What to do -> Search the records for lines that contain the word "中对分组数据执行操作". Copy them all.

---- Data supplied

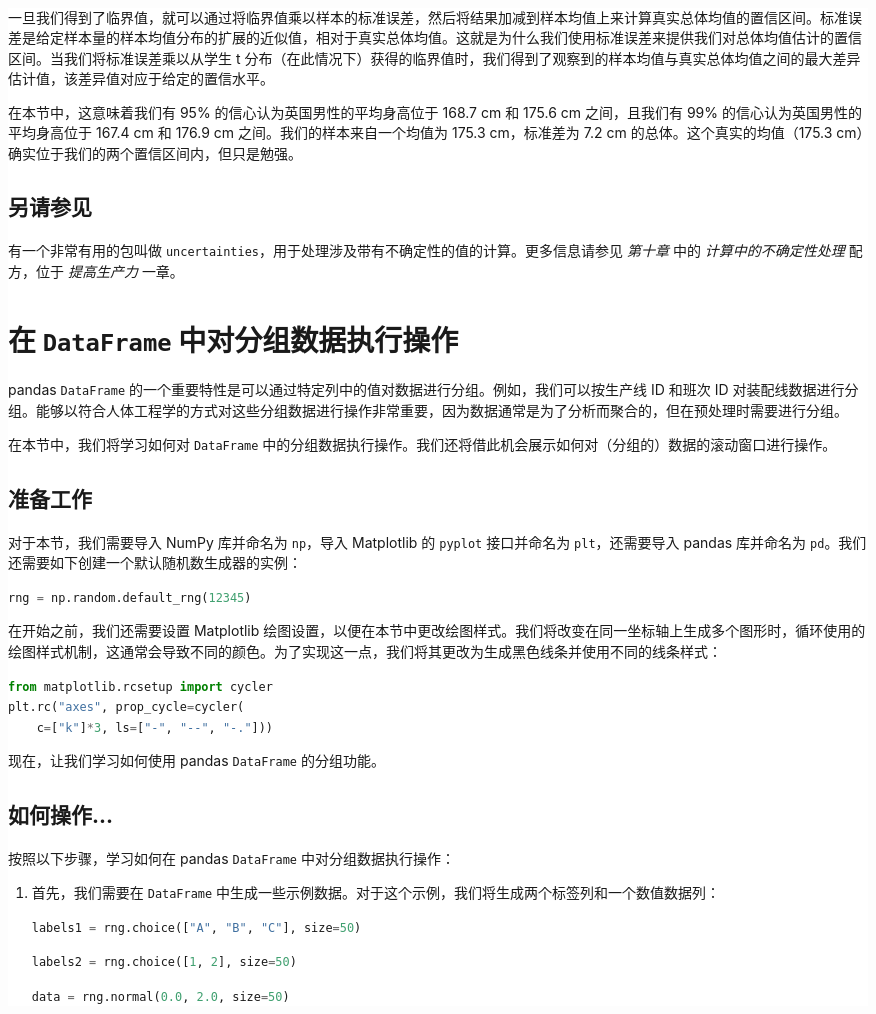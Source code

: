 一旦我们得到了临界值，就可以通过将临界值乘以样本的标准误差，然后将结果加减到样本均值上来计算真实总体均值的置信区间。标准误差是给定样本量的样本均值分布的扩展的近似值，相对于真实总体均值。这就是为什么我们使用标准误差来提供我们对总体均值估计的置信区间。当我们将标准误差乘以从学生 t 分布（在此情况下）获得的临界值时，我们得到了观察到的样本均值与真实总体均值之间的最大差异估计值，该差异值对应于给定的置信水平。

在本节中，这意味着我们有 95% 的信心认为英国男性的平均身高位于 168.7 cm 和 175.6 cm 之间，且我们有 99% 的信心认为英国男性的平均身高位于 167.4 cm 和 176.9 cm 之间。我们的样本来自一个均值为 175.3 cm，标准差为 7.2 cm 的总体。这个真实的均值（175.3 cm）确实位于我们的两个置信区间内，但只是勉强。

## 另请参见

有一个非常有用的包叫做 `uncertainties`，用于处理涉及带有不确定性的值的计算。更多信息请参见 *第十章* 中的 *计算中的不确定性处理* 配方，位于 *提高生产力* 一章。

# 在 `DataFrame` 中对分组数据执行操作

pandas `DataFrame` 的一个重要特性是可以通过特定列中的值对数据进行分组。例如，我们可以按生产线 ID 和班次 ID 对装配线数据进行分组。能够以符合人体工程学的方式对这些分组数据进行操作非常重要，因为数据通常是为了分析而聚合的，但在预处理时需要进行分组。

在本节中，我们将学习如何对 `DataFrame` 中的分组数据执行操作。我们还将借此机会展示如何对（分组的）数据的滚动窗口进行操作。

## 准备工作

对于本节，我们需要导入 NumPy 库并命名为 `np`，导入 Matplotlib 的 `pyplot` 接口并命名为 `plt`，还需要导入 pandas 库并命名为 `pd`。我们还需要如下创建一个默认随机数生成器的实例：

```py
rng = np.random.default_rng(12345)
```

在开始之前，我们还需要设置 Matplotlib 绘图设置，以便在本节中更改绘图样式。我们将改变在同一坐标轴上生成多个图形时，循环使用的绘图样式机制，这通常会导致不同的颜色。为了实现这一点，我们将其更改为生成黑色线条并使用不同的线条样式：

```py
from matplotlib.rcsetup import cycler
plt.rc("axes", prop_cycle=cycler(
    c=["k"]*3, ls=["-", "--", "-."]))
```

现在，让我们学习如何使用 pandas `DataFrame` 的分组功能。

## 如何操作...

按照以下步骤，学习如何在 pandas `DataFrame` 中对分组数据执行操作：

1.  首先，我们需要在 `DataFrame` 中生成一些示例数据。对于这个示例，我们将生成两个标签列和一个数值数据列：

    ```py
    labels1 = rng.choice(["A", "B", "C"], size=50)
    ```

    ```py
    labels2 = rng.choice([1, 2], size=50)
    ```

    ```py
    data = rng.normal(0.0, 2.0, size=50)
    ```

--------

Written solution ->
# 在 `DataFrame` 中对分组数据执行操作
按照以下步骤，学习如何在 pandas `DataFrame` 中对分组数据执行操作：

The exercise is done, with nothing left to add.